Быть может, наплыв этих атавистических физиономий объяснялся спецификой отбора? При поступлении в институт важны были не знания, а справки о наличии льгот и их количество. Привилегиями при поступлении пользовались десятки категорий абитуриентов: от членов КПСС и кандидатов в члены, демобилизованных из армии, спортсменов, награжденных доблестными значками или грамотами, до жителей сельской местности, представителей национальных меньшинств, инвалидов, погорельцев, убогих и еще немалый перечень прочих, имеющих пролетарские льготы.

Такой подход к поступающим, обеспечивал «социальный состав принимаемых в высшие учебные заведения, соответствующий социальной структуре общества». Говоря человеческим языком, позволяющий поступать в ВУЗы, практически без экзаменов, выходцам из семей рабочих и крестьян, а на самом деле, партийным и комсомольским выдвиженцам и тем, кто к ним примазался.

Меня томило жужжание пустых разговоров в перерывах между лекциями. Суконный язык, картонные улыбки, жестяной смех и множество лиц, меченных печатью врожденной глупости.

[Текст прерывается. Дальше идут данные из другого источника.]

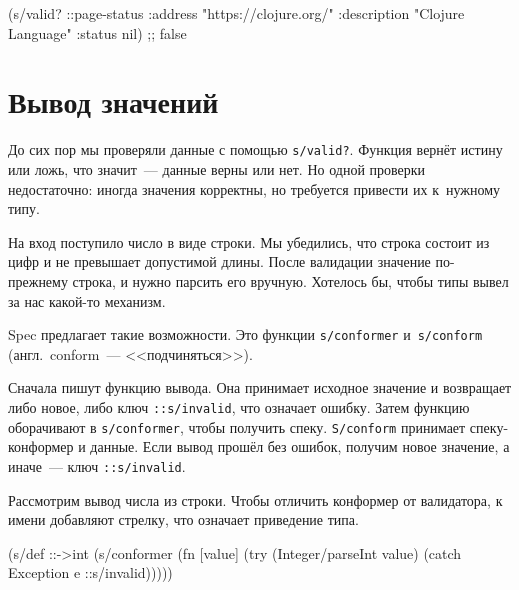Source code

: \begin{english}
  \begin{clojure}
(s/valid? ::page-status
          {:address "https://clojure.org/"
           :description "Clojure Language"
           :status nil})
;; false
  \end{clojure}
\end{english}

\section{Вывод значений}

\label{spec-conform}


До сих пор мы проверяли данные с помощью \verb|s/valid?|. Функция вернёт
истину или ложь, что значит~--- данные верны или нет. Но одной проверки
недостаточно: иногда значения корректны, но требуется привести их к~нужному
типу.

На вход поступило число в виде строки. Мы убедились, что строка состоит из цифр
и не превышает допустимой длины. После валидации значение по-прежнему строка, и
нужно парсить его вручную. Хотелось бы, чтобы типы вывел за нас какой-то
механизм.


Spec предлагает такие возможности. Это функции \verb|s/conformer|
и~\verb|s/conform| (англ.~conform~--- <<подчиняться>>).

\label{spec-invalid}



Сначала пишут функцию вывода. Она принимает исходное значение и возвращает либо
новое, либо ключ \verb|::s/invalid|, что означает ошибку. Затем функцию
оборачивают в \verb|s/conformer|, чтобы получить спеку. \verb|S/conform|
принимает спеку-конформер и данные. Если вывод прошёл без ошибок, получим новое
значение, а иначе~--- ключ \verb|::s/invalid|.

Рассмотрим вывод числа из строки. Чтобы отличить конформер от валидатора, к
имени добавляют стрелку, что означает приведение типа.

\begin{english}
  \begin{clojure}
(s/def ::->int
  (s/conformer
   (fn [value]
     (try
       (Integer/parseInt value)
       (catch Exception e
         ::s/invalid)))))
  \end{clojure}
\end{english}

Барственная спесь преподавателей, затаенная недоброжелательность и заметная ограниченность однокурсников. Я впервые попал в мир взрослых и заблудился в дебрях их отношений, ‒ слишком сложны правила, постигать их нужно годами.

В свои восемнадцать лет я не был наивным недорослем, взиравшим на нашу действительность через розовые очки. Мне уже довелось столкнуться с отнюдь не лучшими проявлениями человеческой натуры. Мир уже начал меня ловить, но пока не поймал.

До поступления в институт я жил в мире подростков, со своими ценностями и обычаями. Их мир был несоизмеримо проще. Здесь же, я чувствовал себя блуждающим в потемках, угодившим в какой-то безвыходный тупик, здесь мне все было отвратительно. Удручало всеобщее лицемерие и враждебность, в лучшем случае, равнодушие. У меня сердце сжималось от чувства одиночества и неуверенности в себе. И я не принял этот новый, чуждый для меня мир взрослых, скованных между собой цепью притворства и лжи.

Свое поступление в институт я считал ошибкой и с каждым днем все больше склонялся к тому, чтобы его бросить. Лишь глубокая привязанность к родителям, чувство долга перед всеми моими дедами и прадедами заставляло меня с ответственностью относиться к своему будущему и удерживало от этого шага. Но, все чаще я задавался вопросом: «Зачем быть там, где тебе не хочется? Чего же я жду? ‒ спрашивал я себя. ‒ Или я не могу решиться сделать то, что нахожу правильным?»